I began to notice that the accounts I was feeding each month didn’t seem to be growing at all, and then I started losing the principal that I had to start with. It then hit me on the head. “Investing should mean MAKING money, not losing it!”
So what, in my totally amateur opinion, are possible ‘real investment’ options now? (I am not giving financial, medical, or legal advice here, so don’t sue me…I’m just stating my opinion). CD’s. Even though the interest rate is low right now, at least it’s not like the stocks, bonds, mutual funds that you pay real money and get a greed-based-‘potential’-big business company ‘token’ in return. A CD actually accrues interest. You don’t lose your principal. You aren’t charged fees if you take it out at it’s agreed upon time (you can buy a 1 year, 2 year, 5 year etc. CD). So if you have some money in a good old fashioned savings account earning even a tiny amount of interest…and ‘retirement’ money in CDs making real money interest, that sounds like about the best bet…as long as it’s at a credit union. Credit unions are owned by the people who bank there, so there’s no CEO making millions of dollars – the credit union profits go back to you, the member, in better interest rates, better service etc.

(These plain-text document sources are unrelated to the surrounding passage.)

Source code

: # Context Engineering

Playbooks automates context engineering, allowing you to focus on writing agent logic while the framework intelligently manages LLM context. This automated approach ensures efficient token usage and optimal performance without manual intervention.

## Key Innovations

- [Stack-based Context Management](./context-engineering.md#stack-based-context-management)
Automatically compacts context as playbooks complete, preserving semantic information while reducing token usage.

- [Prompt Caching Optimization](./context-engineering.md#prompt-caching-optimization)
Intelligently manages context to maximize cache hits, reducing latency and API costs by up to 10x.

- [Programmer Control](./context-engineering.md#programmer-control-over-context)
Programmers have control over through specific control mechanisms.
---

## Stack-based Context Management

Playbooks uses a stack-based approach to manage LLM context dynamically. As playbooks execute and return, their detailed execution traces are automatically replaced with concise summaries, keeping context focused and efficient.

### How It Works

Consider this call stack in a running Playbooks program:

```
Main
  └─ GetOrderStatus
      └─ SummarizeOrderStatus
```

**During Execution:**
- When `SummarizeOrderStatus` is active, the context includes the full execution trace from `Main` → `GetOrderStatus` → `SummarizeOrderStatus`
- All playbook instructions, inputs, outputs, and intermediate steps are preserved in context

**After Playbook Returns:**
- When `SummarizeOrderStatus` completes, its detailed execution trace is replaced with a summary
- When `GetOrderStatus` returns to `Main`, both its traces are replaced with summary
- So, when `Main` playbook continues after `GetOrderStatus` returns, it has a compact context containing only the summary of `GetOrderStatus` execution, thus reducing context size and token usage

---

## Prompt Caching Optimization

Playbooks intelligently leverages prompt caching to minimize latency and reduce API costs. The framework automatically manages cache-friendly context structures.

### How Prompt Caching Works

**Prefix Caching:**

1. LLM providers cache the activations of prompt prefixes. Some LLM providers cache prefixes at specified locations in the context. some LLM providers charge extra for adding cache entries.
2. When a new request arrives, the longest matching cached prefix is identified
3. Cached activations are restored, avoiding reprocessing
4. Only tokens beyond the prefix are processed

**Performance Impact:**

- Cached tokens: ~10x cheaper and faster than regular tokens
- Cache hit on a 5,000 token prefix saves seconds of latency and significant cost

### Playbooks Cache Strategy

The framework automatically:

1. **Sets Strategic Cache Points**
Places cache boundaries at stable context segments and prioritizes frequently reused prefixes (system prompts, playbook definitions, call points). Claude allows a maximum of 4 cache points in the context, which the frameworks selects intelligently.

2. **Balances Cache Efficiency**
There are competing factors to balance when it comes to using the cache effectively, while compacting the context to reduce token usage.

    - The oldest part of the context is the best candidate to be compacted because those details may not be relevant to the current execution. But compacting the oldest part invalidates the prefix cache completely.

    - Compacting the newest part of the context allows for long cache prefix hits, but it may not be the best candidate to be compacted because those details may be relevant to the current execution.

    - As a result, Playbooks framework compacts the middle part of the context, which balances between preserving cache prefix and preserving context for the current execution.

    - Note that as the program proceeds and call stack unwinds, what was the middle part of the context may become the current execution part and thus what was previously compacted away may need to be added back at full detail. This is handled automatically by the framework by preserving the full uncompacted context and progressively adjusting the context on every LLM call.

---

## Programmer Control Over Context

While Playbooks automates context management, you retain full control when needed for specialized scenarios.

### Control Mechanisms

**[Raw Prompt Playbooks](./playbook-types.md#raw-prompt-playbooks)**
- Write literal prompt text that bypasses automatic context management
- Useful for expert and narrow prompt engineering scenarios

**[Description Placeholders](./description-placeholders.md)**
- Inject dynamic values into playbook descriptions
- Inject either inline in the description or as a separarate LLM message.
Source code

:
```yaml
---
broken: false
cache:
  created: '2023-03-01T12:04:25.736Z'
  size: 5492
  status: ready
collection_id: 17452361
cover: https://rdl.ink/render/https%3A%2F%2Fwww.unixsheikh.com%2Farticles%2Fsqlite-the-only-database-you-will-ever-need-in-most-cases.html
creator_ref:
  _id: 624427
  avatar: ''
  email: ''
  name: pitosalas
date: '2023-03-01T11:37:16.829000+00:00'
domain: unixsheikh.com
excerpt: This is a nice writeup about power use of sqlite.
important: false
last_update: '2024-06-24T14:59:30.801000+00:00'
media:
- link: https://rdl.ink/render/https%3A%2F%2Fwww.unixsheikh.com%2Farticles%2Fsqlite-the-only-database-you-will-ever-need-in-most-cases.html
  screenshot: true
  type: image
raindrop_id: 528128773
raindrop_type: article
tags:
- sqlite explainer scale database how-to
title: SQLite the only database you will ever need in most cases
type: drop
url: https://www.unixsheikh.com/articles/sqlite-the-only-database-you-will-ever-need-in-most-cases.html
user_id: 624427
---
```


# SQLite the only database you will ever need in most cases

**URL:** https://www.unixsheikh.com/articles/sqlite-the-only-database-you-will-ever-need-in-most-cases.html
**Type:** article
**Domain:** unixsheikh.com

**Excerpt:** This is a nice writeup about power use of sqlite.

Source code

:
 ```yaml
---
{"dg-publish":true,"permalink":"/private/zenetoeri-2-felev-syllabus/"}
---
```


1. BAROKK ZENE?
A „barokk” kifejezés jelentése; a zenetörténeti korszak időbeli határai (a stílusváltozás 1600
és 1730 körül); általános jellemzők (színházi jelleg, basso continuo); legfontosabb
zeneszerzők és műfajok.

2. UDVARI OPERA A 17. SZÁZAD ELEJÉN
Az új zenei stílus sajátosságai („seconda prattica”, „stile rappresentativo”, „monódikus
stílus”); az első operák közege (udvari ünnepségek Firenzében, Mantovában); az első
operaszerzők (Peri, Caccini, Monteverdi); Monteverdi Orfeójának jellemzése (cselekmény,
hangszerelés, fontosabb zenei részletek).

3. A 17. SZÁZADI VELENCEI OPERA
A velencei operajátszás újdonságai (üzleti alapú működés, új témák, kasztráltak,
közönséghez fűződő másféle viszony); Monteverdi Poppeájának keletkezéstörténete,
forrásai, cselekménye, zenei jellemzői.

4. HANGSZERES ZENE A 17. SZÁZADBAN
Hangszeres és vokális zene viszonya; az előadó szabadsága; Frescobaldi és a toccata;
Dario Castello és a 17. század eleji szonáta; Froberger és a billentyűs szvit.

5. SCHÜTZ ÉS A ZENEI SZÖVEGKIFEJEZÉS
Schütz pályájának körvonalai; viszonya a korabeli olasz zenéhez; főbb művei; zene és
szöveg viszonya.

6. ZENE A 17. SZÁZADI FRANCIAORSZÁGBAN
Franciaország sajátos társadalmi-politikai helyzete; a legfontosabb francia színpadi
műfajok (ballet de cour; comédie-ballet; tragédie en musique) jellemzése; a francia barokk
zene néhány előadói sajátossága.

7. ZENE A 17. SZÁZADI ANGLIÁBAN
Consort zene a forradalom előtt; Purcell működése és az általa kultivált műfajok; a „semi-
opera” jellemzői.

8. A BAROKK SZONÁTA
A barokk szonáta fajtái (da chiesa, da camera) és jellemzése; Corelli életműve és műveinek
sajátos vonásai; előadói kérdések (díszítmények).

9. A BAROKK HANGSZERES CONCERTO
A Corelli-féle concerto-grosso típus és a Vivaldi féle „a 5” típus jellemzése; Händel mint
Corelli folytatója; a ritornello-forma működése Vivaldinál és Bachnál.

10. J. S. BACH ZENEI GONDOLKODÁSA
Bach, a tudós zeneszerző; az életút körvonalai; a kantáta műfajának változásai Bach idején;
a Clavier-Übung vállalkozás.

So, my boring two bits on investments are this: live within your means. Pay off debt. Put your money in a community credit union not a big greedy bank. Put your money in investments that give a guaranteed rate of return with no management fees, penalty fees etc. It may not be glamourous, and you won’t get rich quick. But you won’t lose your principal and the money will be there when you need it…plus compounding interest will still be at work. And like the old story of the tortoise and the hare, sometimes it really is slow and steady that wins the race. It’s also important to read the fine print concerning all investments and to only put money you can ‘afford to lose’ in market-based endeavors. Can you afford to lose your retirement or college savings? Something to think about.
If you want more information about what a credit union is, click here http://www.creditunion.coop/what_is_a_cu.html
P.S. One the the best gifts you can give a new baby? A long term CD. Again, maybe not glamourous, but how many teethers and bibs does the little guy really need anyway?